Dans ce dossier, le Rafale du groupe français Dassault, le F/A-18 Super Hornet de l’américain Boeing et le Gripen du suédois Saab sont les trois concurrents en lice pour la livraison d’avions de combat multi-rôles. A l’occasion d’une interview mercredi à la Folha de Sao Polo, le premier ministre français a rappelé que l’existence d’un partenariat stratégique franco-brésilien, reposant sur plusieurs axes tels que les contrats d’armement, la coopération en matière de défense grâce à un important échange des technologies, place le Rafale en position de favori dans cette compétition. De plus, il a indiqué que depuis plusieurs années, la France lutte pour que le Brésil se voie octroyer un siège permanent au sein du conseil de sécurité des Nations Unies, ce qui constitue un élément non négligeable qui sera pris en compte par les responsables brésiliens.

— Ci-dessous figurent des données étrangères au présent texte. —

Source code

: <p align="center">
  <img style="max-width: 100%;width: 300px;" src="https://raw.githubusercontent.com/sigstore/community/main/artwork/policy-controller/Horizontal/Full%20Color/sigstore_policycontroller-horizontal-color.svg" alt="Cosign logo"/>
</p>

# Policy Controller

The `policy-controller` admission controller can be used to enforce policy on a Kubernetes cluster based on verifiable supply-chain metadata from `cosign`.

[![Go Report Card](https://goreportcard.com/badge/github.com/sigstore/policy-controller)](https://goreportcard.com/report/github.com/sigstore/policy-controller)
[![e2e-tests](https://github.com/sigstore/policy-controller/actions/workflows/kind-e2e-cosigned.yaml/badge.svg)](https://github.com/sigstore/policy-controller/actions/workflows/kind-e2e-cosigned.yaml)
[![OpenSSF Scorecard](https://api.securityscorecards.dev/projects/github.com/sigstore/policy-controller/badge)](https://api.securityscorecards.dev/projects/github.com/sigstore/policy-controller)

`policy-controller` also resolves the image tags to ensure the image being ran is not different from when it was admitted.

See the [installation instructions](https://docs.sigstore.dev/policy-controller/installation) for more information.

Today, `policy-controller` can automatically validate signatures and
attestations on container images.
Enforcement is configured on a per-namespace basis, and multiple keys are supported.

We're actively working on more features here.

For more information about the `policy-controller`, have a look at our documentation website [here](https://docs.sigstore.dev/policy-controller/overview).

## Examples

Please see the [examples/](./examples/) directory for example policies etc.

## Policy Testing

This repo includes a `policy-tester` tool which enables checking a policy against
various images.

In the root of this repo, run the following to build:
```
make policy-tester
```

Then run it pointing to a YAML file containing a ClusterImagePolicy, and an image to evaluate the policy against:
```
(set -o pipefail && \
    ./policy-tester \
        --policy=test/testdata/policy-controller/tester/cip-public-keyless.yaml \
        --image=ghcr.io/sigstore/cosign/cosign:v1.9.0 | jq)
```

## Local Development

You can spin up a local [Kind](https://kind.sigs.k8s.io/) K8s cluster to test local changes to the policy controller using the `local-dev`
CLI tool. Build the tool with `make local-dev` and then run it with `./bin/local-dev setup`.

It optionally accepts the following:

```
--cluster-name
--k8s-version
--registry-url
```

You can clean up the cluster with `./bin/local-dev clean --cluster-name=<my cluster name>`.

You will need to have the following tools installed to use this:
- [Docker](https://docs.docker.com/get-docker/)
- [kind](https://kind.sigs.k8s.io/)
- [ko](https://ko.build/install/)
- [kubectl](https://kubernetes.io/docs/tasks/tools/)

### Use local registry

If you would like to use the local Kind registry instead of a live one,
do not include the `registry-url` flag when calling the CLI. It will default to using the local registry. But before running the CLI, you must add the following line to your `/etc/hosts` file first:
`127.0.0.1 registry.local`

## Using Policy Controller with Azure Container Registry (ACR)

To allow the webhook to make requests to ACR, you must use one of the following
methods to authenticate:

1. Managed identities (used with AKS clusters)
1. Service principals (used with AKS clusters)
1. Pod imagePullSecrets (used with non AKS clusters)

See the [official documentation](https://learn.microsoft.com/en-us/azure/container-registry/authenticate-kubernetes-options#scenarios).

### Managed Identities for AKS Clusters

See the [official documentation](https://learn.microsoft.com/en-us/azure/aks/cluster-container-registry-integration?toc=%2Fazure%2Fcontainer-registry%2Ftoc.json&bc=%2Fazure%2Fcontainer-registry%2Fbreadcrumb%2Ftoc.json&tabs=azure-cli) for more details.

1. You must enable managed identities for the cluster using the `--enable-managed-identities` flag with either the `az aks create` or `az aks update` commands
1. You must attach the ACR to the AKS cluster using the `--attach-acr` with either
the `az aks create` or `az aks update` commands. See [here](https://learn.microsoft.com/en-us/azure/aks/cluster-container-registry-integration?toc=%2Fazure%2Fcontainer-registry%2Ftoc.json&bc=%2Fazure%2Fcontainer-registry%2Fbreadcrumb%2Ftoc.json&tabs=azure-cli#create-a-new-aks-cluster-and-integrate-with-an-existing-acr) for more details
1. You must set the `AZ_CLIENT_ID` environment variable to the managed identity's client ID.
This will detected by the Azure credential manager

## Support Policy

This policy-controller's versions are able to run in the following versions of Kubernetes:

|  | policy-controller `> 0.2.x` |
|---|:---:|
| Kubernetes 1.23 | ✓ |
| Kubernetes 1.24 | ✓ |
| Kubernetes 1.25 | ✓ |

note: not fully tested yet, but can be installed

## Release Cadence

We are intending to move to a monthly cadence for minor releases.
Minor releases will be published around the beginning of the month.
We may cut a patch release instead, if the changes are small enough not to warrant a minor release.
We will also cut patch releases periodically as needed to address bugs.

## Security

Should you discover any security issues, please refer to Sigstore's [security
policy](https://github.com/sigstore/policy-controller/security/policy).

D’un point de vue strictement technique, le Rafale propose une meilleure offre car celle-ci inclue d’importants transferts des technologies associées, tant réclamé par les acheteurs. Du coté du Brésil, la seule réaction est venue du ministre de la défense, Celso Amorim qui a déclaré que l’achat des 36 avions de combat tiendra, avant tout, compte des effets de la crise économique dont est victime le pays.
N’étant toujours pas parvenu à exporter le Rafale jusqu’à ce jour, la France est à la recherche des marchés extérieurs non seulement pour obtenir une première vente mais aussi pour pouvoir mettre en place des partenariats militaires et industriels avec d’autres pays.